For a while, after I began recovering, I carried around a lot of guilt for putting my family, my friends, and my body through something that I caused. But then, somehow, I realized I didn’t choose to have an eating disorder. No one decides to have an illness. It’s more important what you do after your struggle than the struggle itself. That’s when I realized I’m no longer going to feel guilty, and I’m going to fill that void of guilt with love. I’m going to help destigmatize this illness, and I’m going to talk about my experience. I am so much more than my previous eating disorder. This is only a tiny bit of my identity, and there is so much more to me. Like all of us in this room, I am more than the hardships I endure.
I started telling myself that it didn’t matter if I didn’t like my body because it was the least interesting thing about me. I was kind. I love art. I cared about my friends; I have so much to offer that makes me beautiful, rather than just my body. So instead of focusing on everything I didn’t have, I focused on everything I did. I learned how to grow self-love and inner peace. I found satisfaction in helping others through their issues, which in the end, helped me love my body’s imperfections. I reminded myself that it’s not the number on the scale or the size and shape of clothes that you wear. It’s self-love, kindness, and your soul that radiates beauty in the world.
I’m giving this chapel not to ask for pity because I’m so blessed and thankful that I got through this and I got help. I’m confidently standing here today, fully recovered from an illness that could have taken my life. I wouldn’t take back any of what happened to me. My parent’s sleepless nights, memories with my friends, the depression that came from the illness, my sophomore year.
I am giving this chapel to all of the people in this room who have faced or are currently facing any sort of eating disorder, big or small. Or for the many others of us that are victims to diet and health culture even without being diagnosed as having a “disorder. You are not alone, and you will get through this. Let yourself be helped. It’s ok not to be perfect, and sometimes you have to lean on people when you can’t find the strength to hold yourself up. Life is a team effort. Everyone is dealing with something you don’t know about. We all have struggles and dark patches, but if we change our mindset and focus on the blessing we have, it’s easier to make it through these dark times.

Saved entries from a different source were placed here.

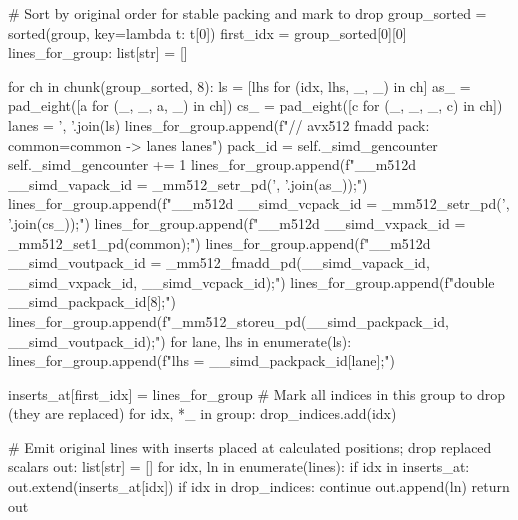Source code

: \begin{python}
            # Sort by original order for stable packing and mark to drop
            group_sorted = sorted(group, key=lambda t: t[0])
            first_idx = group_sorted[0][0]
            lines_for_group: list[str] = []

            for ch in chunk(group_sorted, 8):
                ls = [lhs for (idx, lhs, _, _) in ch]
                as_ = pad_eight([a for (_, _, a, _) in ch])
                cs_ = pad_eight([c for (_, _, _, c) in ch])
                lanes = ', '.join(ls)
                lines_for_group.append(f"// avx512 fmadd pack: common={common} -> lanes {lanes}")
                pack_id = self._simd_gencounter
                self._simd_gencounter += 1
                lines_for_group.append(f"__m512d __simd_va{pack_id} = _mm512_setr_pd({', '.join(as_)});")
                lines_for_group.append(f"__m512d __simd_vc{pack_id} = _mm512_setr_pd({', '.join(cs_)});")
                lines_for_group.append(f"__m512d __simd_vx{pack_id} = _mm512_set1_pd({common});")
                lines_for_group.append(f"__m512d __simd_vout{pack_id} = _mm512_fmadd_pd(__simd_va{pack_id}, __simd_vx{pack_id}, __simd_vc{pack_id});")
                lines_for_group.append(f"double __simd_pack{pack_id}[8];")
                lines_for_group.append(f"_mm512_storeu_pd(__simd_pack{pack_id}, __simd_vout{pack_id});")
                for lane, lhs in enumerate(ls):
                    lines_for_group.append(f"{lhs} = __simd_pack{pack_id}[{lane}];")

            inserts_at[first_idx] = lines_for_group
            # Mark all indices in this group to drop (they are replaced)
            for idx, *_ in group:
                drop_indices.add(idx)

        # Emit original lines with inserts placed at calculated positions; drop replaced scalars
        out: list[str] = []
        for idx, ln in enumerate(lines):
            if idx in inserts_at:
                out.extend(inserts_at[idx])
            if idx in drop_indices:
                continue
            out.append(ln)
        return out
\end{python}\label{eq:simd_power_series}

If you have never experienced a body disorder or you face it every day, try and remember that life has so much beauty everywhere. Our bodies are machines and food programs, and our bodies are just bodies. Outside of your physical appearance, true beauty lies in your heart and how you treat others. If we realize how special we are in our way, we find clarity in every insecurity, whether it’s about our size, intelligence, social-economic class, race, sexuality, or anything. Life is beautiful and has so much to offer if you take advantage of all you have and all you can give.
I know this isn’t an easy thing to talk about so I am going to ask you to do two things. First, if you are worried about someone, but you don’t know what to do, talk to an adult that you trust. And second, if you are worried about yourself, or if you see a piece of you in this chapel, know that Mrs. Jimenez and Mrs. Thomas are free following this chapel A1 and A2 and you can also email them. Look around; there are so many people in this room who are routing for you, and we are so blessed to go to a school where everyone cares and wants to help.
I now look at my reflection in the mirror and feel this overwhelming pride as this body is mine. It fights against illness, bounces back after I put it through immense struggle, and carries me through life.